SUPPLIED ENTRIES »
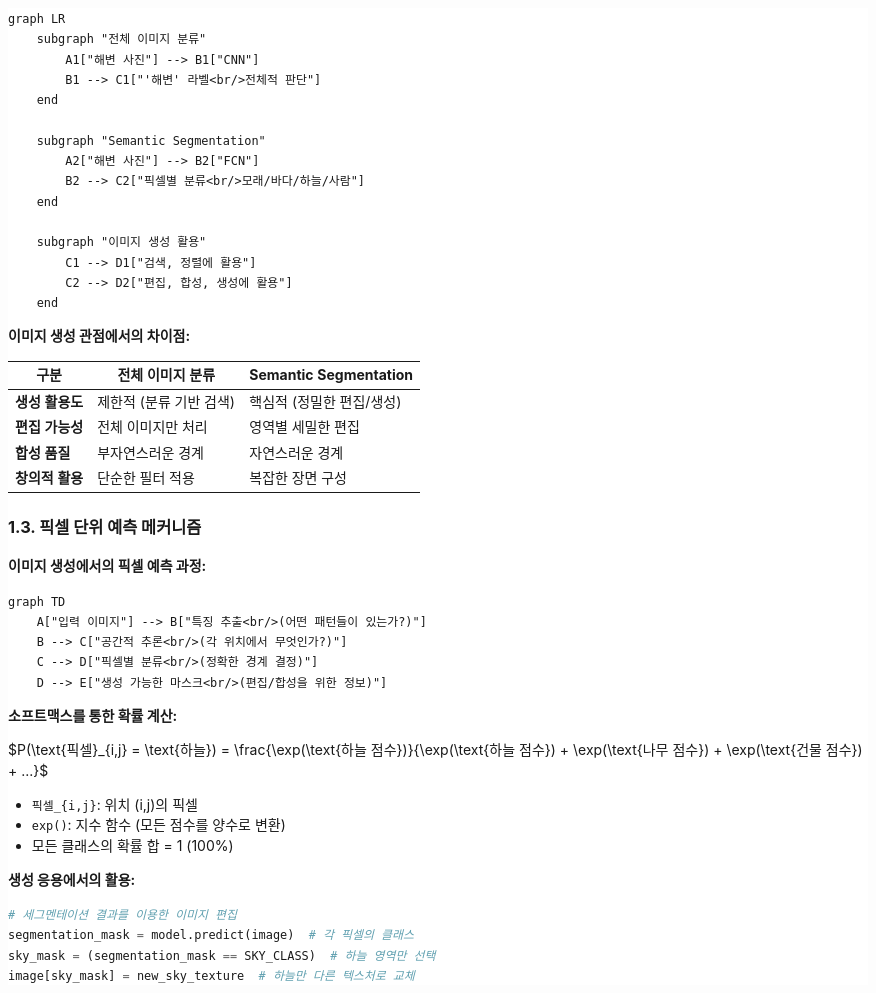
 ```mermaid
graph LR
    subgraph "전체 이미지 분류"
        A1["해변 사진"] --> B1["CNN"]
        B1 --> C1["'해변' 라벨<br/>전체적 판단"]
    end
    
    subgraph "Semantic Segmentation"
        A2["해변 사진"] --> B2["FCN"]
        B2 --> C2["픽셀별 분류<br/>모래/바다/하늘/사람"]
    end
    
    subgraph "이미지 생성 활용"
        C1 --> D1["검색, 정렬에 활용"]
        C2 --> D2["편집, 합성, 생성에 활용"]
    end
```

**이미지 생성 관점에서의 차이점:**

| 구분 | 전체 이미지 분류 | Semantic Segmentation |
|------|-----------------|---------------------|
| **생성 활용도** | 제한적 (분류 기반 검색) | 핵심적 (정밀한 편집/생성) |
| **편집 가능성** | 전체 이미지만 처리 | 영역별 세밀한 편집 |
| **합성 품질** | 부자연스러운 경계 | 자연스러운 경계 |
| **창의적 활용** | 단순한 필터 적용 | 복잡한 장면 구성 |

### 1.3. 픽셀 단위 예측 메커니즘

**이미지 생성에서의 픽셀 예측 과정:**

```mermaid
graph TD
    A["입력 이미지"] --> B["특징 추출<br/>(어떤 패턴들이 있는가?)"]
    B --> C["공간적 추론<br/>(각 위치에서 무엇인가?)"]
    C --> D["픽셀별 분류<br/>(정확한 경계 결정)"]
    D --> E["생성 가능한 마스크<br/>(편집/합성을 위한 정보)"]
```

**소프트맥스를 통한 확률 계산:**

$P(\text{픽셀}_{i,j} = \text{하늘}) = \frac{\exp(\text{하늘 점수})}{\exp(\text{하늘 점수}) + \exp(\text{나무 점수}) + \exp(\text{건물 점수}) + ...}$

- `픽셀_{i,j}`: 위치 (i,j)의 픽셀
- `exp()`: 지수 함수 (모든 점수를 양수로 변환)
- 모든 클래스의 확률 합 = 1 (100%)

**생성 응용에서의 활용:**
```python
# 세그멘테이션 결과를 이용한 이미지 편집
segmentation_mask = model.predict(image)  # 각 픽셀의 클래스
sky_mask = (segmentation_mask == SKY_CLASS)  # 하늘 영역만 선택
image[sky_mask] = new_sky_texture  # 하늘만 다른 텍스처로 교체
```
...
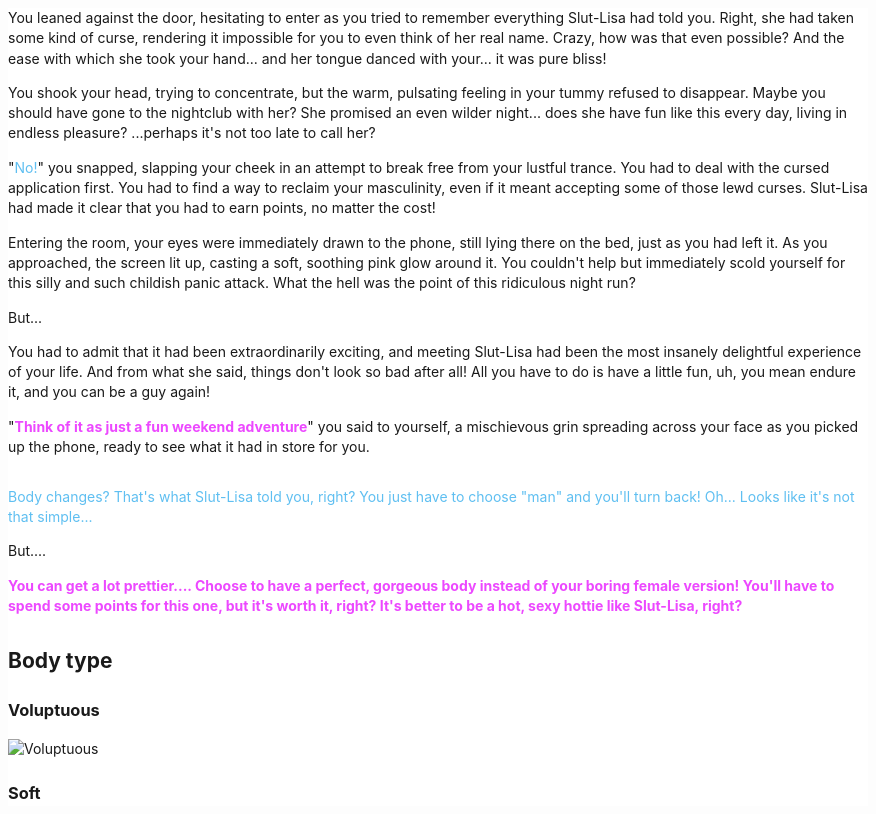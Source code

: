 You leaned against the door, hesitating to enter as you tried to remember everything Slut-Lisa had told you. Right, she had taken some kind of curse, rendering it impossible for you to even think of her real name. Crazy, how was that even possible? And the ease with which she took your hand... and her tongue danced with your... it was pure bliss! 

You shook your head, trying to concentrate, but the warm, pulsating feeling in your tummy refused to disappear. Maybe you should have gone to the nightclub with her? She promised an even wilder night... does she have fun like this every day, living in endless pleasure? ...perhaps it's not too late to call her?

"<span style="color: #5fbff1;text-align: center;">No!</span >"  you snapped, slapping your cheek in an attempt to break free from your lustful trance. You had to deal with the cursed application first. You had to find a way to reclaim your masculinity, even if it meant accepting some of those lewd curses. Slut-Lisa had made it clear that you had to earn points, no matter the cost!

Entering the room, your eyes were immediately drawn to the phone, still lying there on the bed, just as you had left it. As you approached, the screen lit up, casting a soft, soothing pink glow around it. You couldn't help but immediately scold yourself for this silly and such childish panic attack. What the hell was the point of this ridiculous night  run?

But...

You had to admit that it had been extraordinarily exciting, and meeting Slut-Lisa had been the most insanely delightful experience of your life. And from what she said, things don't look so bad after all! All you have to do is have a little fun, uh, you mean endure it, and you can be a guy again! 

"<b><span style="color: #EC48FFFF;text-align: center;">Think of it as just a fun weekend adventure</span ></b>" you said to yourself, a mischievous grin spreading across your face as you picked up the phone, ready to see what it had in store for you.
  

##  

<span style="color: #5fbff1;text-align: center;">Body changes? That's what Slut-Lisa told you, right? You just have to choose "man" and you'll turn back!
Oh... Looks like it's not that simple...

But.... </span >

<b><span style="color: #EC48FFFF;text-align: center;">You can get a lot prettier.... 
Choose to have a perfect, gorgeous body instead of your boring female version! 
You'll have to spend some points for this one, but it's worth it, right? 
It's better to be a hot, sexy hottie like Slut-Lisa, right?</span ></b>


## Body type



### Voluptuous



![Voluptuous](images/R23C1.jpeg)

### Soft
* * *
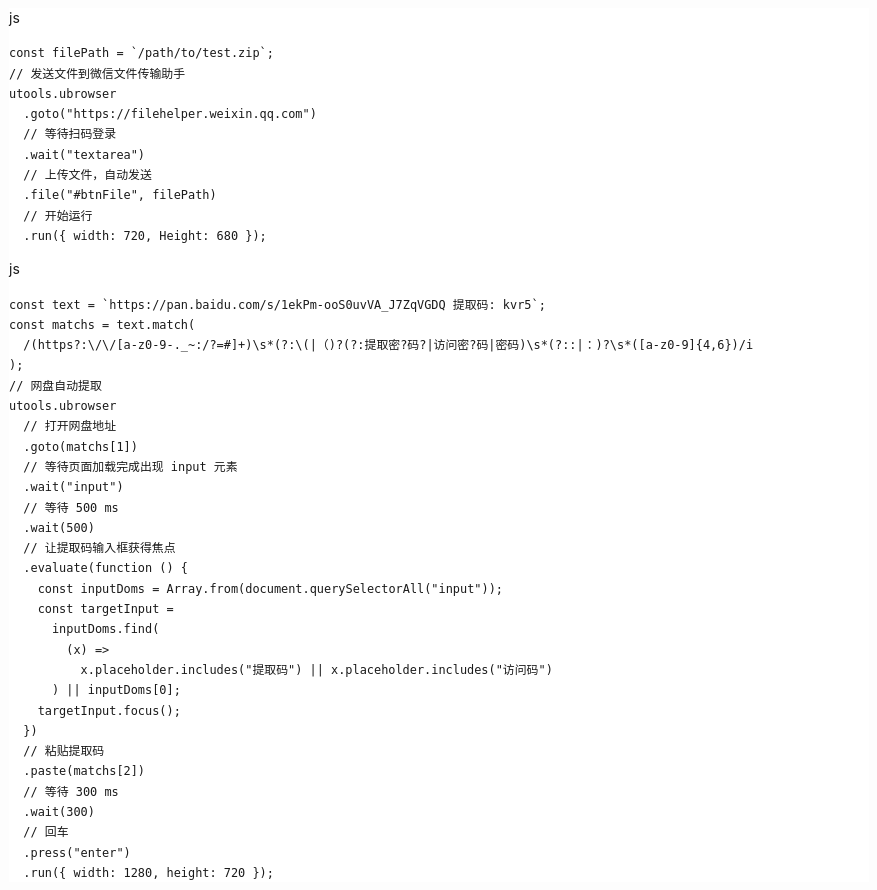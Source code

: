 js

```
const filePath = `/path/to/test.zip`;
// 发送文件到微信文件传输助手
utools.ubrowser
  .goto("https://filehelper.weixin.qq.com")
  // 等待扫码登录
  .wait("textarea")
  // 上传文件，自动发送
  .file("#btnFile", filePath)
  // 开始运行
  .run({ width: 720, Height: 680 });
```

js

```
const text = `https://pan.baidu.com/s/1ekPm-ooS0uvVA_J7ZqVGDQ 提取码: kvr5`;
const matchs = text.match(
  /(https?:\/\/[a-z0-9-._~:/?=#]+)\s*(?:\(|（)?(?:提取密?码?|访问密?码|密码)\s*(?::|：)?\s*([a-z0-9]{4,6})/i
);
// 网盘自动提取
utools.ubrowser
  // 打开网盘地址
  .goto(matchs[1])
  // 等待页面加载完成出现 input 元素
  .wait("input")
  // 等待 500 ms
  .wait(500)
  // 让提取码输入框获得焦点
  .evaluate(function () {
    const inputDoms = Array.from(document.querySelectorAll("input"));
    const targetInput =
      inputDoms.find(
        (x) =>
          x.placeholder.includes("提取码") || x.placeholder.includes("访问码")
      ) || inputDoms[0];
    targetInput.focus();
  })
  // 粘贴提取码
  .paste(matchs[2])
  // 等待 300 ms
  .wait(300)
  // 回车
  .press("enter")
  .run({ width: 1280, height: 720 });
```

DESCRIPTION OF THE TASK » Among the lines above, find the one with "복잡한 장면 구성 |" and the one with "통한 확률 계산:**". Quote both and everything between them, exactly.

EXERCISE SOLUTION »
| **창의적 활용** | 단순한 필터 적용 | 복잡한 장면 구성 |

### 1.3. 픽셀 단위 예측 메커니즘

**이미지 생성에서의 픽셀 예측 과정:**

```mermaid
graph TD
    A["입력 이미지"] --> B["특징 추출<br/>(어떤 패턴들이 있는가?)"]
    B --> C["공간적 추론<br/>(각 위치에서 무엇인가?)"]
    C --> D["픽셀별 분류<br/>(정확한 경계 결정)"]
    D --> E["생성 가능한 마스크<br/>(편집/합성을 위한 정보)"]
```

**소프트맥스를 통한 확률 계산:**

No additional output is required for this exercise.